Algo le tiró de los pantalones. Giró la cabeza y gritó al ver que la odiosa garra mecanizada del guerrero del Caos lo tenía atrapado por el tobillo.
El gigante era demasiado grande para entrar en el conducto, pero la garra no tardaría en sacarlo.
—Si vamos a morir, moriremos juntos, pequeñín —le prometió el guerrero.
—Anda y que te den —le escupió Hawke antes de desenvainar de nuevo el cuchillo y cortar los cables de energía y demás tubos que recorrían la garra en toda su longitud. Saltó un chorro de aceite negro y otro de fluido hidráulico y la garra empezó a moverse de un modo espasmódico.
La presa de la garra se aflojó y le dio una patada para librarse del todo antes de seguir avanzando por el conducto de metal liso. Se esperó un balazo en la espalda en cualquier momento, pero no llegó ninguno. El conducto se sacudía con los temblores y tuvo que esforzarse por ir más de prisa, más de lo que jamás había creído posible.
Un chorro de vapor empezó a llenar aquel lugar. El sudor le empapaba el cuerpo mientras el conducto crujía a medida que se expandía debido al intenso calor.
De repente se abrió un espacio ante él. Salió del conducto y se echó el rifle al hombro. Descubrió que había llegado a lo que parecía una cámara de ventilación y vio que había otros conductos que llevaban hasta allí, además de una escalera que ascendía hasta un círculo de cielo rojizo. Se subió de un salto a la escalera y trepó todo lo rápido que pudo oyendo cómo el temblor aumentaba hasta convertirse en un rugido parecido al de un dragón al que hubieran despertado de su sueño.
Subió y subió mientras el rugido no cesaba de aumentar.
Varios géiseres de vapor hirviente pasaron a su lado.
El calor era insoportable y tuvo que apretar los dientes.
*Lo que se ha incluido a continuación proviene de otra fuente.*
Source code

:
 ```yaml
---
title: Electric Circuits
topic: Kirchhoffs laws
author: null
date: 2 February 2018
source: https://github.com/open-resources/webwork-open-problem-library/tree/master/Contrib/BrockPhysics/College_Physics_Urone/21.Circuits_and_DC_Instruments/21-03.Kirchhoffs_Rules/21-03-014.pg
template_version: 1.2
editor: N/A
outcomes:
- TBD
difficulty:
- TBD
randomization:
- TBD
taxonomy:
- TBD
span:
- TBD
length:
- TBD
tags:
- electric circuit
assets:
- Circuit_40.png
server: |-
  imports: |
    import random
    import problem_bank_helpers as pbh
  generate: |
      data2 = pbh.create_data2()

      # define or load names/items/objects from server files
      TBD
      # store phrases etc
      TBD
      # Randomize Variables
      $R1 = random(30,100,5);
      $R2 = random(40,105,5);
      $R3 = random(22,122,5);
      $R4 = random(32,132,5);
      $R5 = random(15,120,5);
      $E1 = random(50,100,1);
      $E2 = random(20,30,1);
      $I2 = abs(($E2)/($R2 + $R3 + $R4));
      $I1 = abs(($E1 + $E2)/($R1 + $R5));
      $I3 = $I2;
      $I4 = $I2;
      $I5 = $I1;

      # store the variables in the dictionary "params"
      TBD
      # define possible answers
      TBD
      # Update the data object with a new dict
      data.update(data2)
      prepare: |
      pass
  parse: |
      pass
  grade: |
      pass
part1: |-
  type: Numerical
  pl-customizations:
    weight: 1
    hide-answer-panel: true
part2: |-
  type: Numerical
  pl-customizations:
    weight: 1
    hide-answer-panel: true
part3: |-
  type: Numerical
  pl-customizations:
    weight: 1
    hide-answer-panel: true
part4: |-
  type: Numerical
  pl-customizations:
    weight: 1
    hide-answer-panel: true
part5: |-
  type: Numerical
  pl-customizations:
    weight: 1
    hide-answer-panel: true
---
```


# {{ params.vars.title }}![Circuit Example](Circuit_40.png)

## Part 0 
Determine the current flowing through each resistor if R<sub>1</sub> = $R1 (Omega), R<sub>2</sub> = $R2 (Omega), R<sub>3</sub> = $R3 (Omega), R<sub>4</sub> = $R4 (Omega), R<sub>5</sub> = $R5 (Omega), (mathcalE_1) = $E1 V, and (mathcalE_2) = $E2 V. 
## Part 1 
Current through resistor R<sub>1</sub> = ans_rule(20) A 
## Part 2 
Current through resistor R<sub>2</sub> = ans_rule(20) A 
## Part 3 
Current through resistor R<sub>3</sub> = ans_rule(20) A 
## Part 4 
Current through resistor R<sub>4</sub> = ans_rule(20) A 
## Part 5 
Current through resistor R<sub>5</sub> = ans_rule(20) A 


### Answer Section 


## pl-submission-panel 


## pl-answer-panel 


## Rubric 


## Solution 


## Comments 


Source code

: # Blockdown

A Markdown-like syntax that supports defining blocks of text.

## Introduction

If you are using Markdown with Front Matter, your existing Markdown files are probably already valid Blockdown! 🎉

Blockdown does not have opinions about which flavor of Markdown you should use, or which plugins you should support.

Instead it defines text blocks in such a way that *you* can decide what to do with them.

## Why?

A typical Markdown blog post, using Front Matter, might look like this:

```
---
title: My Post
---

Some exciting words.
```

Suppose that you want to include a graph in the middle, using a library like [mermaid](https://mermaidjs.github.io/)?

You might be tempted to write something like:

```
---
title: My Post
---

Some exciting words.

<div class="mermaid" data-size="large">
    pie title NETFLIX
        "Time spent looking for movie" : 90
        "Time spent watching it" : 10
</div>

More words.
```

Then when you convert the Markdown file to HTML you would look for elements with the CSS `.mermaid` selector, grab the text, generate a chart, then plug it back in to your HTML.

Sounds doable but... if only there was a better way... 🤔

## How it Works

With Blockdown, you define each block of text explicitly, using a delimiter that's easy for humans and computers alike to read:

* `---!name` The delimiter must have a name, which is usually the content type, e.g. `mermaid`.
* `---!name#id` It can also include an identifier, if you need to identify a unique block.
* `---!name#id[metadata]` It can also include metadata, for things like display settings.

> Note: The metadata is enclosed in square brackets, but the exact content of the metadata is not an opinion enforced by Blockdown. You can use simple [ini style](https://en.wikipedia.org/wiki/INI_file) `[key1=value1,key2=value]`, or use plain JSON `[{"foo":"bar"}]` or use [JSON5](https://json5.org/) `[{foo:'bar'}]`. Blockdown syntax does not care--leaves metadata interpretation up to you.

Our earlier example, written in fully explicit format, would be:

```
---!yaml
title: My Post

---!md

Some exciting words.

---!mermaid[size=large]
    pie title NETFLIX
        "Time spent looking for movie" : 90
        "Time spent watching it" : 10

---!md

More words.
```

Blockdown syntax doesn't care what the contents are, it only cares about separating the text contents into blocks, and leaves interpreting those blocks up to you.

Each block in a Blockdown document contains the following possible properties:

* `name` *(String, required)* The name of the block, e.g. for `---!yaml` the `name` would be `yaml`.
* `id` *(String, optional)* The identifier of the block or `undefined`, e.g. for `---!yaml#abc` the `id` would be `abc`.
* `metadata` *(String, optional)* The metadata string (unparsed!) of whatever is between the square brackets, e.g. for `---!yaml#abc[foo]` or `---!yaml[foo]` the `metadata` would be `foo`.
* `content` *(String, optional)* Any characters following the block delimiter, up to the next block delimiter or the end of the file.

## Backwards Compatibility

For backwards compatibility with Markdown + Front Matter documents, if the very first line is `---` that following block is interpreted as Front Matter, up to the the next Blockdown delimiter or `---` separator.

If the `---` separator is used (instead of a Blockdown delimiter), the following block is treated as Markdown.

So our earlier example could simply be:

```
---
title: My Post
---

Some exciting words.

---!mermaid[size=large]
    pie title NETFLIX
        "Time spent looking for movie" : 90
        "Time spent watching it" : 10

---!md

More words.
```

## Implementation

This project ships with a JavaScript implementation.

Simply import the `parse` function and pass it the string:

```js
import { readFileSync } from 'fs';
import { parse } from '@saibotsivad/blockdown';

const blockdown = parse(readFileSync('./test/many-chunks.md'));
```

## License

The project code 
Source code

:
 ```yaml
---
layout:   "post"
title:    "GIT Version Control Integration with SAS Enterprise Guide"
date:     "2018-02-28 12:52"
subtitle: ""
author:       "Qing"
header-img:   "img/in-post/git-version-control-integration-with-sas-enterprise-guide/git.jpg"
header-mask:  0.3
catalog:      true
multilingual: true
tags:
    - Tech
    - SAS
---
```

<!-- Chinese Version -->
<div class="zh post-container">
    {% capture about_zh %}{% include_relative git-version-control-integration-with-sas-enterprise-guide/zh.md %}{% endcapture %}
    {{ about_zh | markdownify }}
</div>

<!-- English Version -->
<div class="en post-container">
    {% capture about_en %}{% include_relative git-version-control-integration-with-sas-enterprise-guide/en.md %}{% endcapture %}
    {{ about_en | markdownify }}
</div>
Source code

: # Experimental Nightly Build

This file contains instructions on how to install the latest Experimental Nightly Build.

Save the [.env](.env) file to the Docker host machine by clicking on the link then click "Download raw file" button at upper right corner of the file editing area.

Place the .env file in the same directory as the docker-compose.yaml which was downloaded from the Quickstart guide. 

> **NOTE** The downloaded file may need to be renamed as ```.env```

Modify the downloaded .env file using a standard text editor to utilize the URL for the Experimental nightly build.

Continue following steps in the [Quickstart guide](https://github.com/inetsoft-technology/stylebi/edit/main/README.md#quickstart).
Empezaron a formársele ampollas en la piel, pero no hizo caso del dolor que sentía y puso una mano tras otra en los peldaños para seguir subiendo.
Hawke llegó al final de la escalera y gimió de miedo cuando sintió una oleada de calor achicharrante y vio que una luz anaranjada lo rodeaba. Realizó un último esfuerzo titánico lanzando un tremendo grito y salió rodando del hueco del conducto momentos antes de que todo el chorro de gases incandescentes surgiera a su espalda.
Hawke cerró los ojos y siguió rodando hasta que estuvo seguro de que se encontraba a salvo. Jadeó en busca de aire fresco y se alzó hasta quedar sentado. Abrió los ojos a tiempo de ver el rugiente torpedo surcando el cielo seguido de una columna de fuego.
El guardia Julius Hawke supo sin duda alguna que jamás había visto algo tan hermoso.
El torpedo orbital de la clase Glaive ascendió con rapidez a través del cielo rojizo de Hydra Cordatus dejando atrás una espesa estela de humo e iluminando el campo de batalla con un resplandor brillante. En poco tiempo no fue más que un punto de luz parpadeante en el cielo. Subió hasta donde la atmósfera era menos densa y podía incrementar la velocidad. Cuando llegó a una altura de casi cien kilómetros, la primera etapa del torpedo ya estaba quemada. Se apagó y se desprendió, dando paso al encendido de la segunda y aumentando así más todavía la velocidad del proyectil mientras el espíritu guerrero enjaulado en la cabeza de guerra calculaba el tiempo, la distancia y el vector de aproximación hacia el objetivo.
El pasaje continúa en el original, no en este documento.